Data supplied:
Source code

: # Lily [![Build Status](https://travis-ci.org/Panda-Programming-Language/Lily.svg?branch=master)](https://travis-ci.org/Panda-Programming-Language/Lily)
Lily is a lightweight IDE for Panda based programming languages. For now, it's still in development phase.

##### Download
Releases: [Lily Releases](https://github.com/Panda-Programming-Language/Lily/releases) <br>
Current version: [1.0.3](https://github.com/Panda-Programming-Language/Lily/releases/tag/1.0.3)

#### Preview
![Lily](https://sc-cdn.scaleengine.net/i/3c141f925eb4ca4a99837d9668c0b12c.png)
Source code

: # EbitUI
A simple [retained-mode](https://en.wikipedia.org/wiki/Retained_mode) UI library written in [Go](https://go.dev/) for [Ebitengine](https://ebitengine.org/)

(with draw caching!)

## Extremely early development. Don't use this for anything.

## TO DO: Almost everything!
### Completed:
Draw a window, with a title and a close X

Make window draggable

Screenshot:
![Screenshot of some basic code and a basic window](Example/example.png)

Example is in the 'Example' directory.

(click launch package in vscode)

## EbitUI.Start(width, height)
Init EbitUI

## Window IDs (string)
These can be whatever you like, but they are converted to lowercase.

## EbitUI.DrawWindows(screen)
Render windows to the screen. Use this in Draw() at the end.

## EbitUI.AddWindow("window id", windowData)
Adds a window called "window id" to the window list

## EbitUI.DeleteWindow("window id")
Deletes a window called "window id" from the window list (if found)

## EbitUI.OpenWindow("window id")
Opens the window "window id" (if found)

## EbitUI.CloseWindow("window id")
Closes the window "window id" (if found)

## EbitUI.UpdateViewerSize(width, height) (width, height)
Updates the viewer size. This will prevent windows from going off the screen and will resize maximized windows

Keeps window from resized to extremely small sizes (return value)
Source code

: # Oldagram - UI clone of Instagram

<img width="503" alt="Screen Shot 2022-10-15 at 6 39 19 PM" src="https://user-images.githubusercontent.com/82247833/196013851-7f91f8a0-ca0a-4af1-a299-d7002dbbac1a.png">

Your instructions:
Once more, set down the full listing, verbatim.

Your solution:
Source code

: # Lily [![Build Status](https://travis-ci.org/Panda-Programming-Language/Lily.svg?branch=master)](https://travis-ci.org/Panda-Programming-Language/Lily)
Lily is a lightweight IDE for Panda based programming languages. For now, it's still in development phase.

##### Download
Releases: [Lily Releases](https://github.com/Panda-Programming-Language/Lily/releases) <br>
Current version: [1.0.3](https://github.com/Panda-Programming-Language/Lily/releases/tag/1.0.3)

#### Preview
![Lily](https://sc-cdn.scaleengine.net/i/3c141f925eb4ca4a99837d9668c0b12c.png)
Source code

: # EbitUI
A simple [retained-mode](https://en.wikipedia.org/wiki/Retained_mode) UI library written in [Go](https://go.dev/) for [Ebitengine](https://ebitengine.org/)

(with draw caching!)

## Extremely early development. Don't use this for anything.

## TO DO: Almost everything!
### Completed:
Draw a window, with a title and a close X

Make window draggable

Screenshot:
![Screenshot of some basic code and a basic window](Example/example.png)

Example is in the 'Example' directory.

(click launch package in vscode)

## EbitUI.Start(width, height)
Init EbitUI

## Window IDs (string)
These can be whatever you like, but they are converted to lowercase.

## EbitUI.DrawWindows(screen)
Render windows to the screen. Use this in Draw() at the end.

## EbitUI.AddWindow("window id", windowData)
Adds a window called "window id" to the window list

## EbitUI.DeleteWindow("window id")
Deletes a window called "window id" from the window list (if found)

## EbitUI.OpenWindow("window id")
Opens the window "window id" (if found)

## EbitUI.CloseWindow("window id")
Closes the window "window id" (if found)

## EbitUI.UpdateViewerSize(width, height) (width, height)
Updates the viewer size. This will prevent windows from going off the screen and will resize maximized windows

Keeps window from resized to extremely small sizes (return value)
Source code

: # Oldagram - UI clone of Instagram

<img width="503" alt="Screen Shot 2022-10-15 at 6 39 19 PM" src="https://user-images.githubusercontent.com/82247833/196013851-7f91f8a0-ca0a-4af1-a299-d7002dbbac1a.png">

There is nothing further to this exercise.